■ **REQUIRED ACTION**
Can you quote exactly the stretch of lines from the one with "### 设置 图标和数字" through the final line of the material, both ends included?
'''
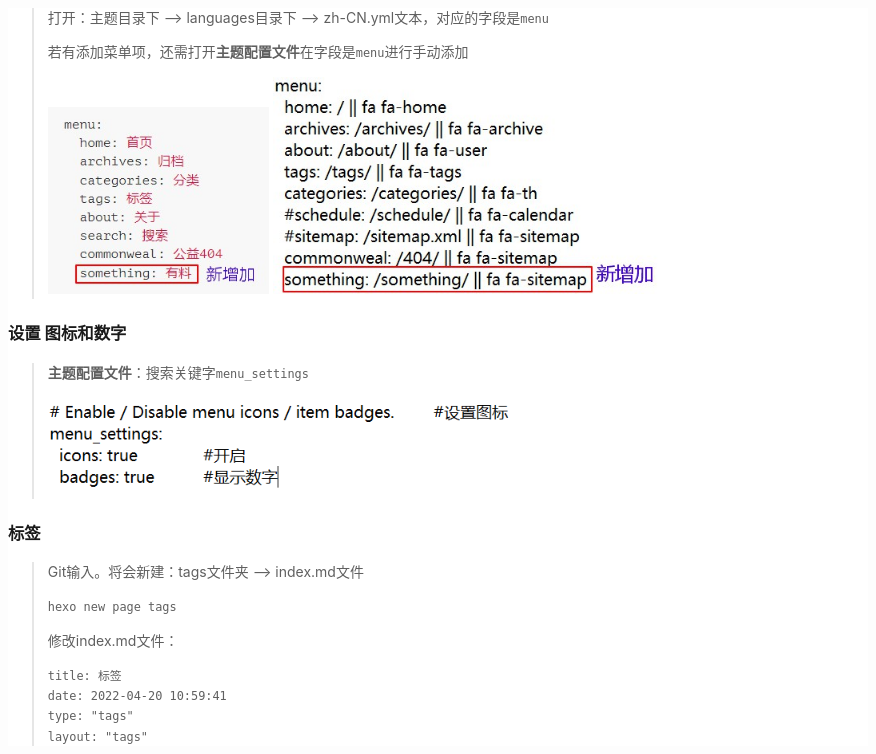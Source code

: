 >    打开：主题目录下 --> languages目录下 --> zh-CN.yml文本，对应的字段是`menu` 
>
>    若有添加菜单项，还需打开**主题配置文件**在字段是`menu`进行手动添加
>
>    <img src="Next%E4%B8%BB%E9%A2%98/04.jpg" alt="04" style="zoom:80%;" /> 
>
>    <img src="Next%E4%B8%BB%E9%A2%98/05.jpg" alt="05" style="zoom:80%;" /> 

### 设置 图标和数字

> **主题配置文件**：搜索关键字`menu_settings`
>
> <img src="Next%E4%B8%BB%E9%A2%98/13.png" alt="13" style="zoom:80%;" /> 

### 标签

> Git输入。将会新建：tags文件夹 --> index.md文件
>
> ```
> hexo new page tags
> ```
>
> 修改index.md文件：
>
> ```
> title: 标签
> date: 2022-04-20 10:59:41
> type: "tags"
> layout: "tags"
> ```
'''
■ **OUTPUT**
### 设置 图标和数字

> **主题配置文件**：搜索关键字`menu_settings`
>
> <img src="Next%E4%B8%BB%E9%A2%98/13.png" alt="13" style="zoom:80%;" /> 

### 标签

> Git输入。将会新建：tags文件夹 --> index.md文件
>
> ```
> hexo new page tags
> ```
>
> 修改index.md文件：
>
> ```
> title: 标签
> date: 2022-04-20 10:59:41
> type: "tags"
> layout: "tags"
> ```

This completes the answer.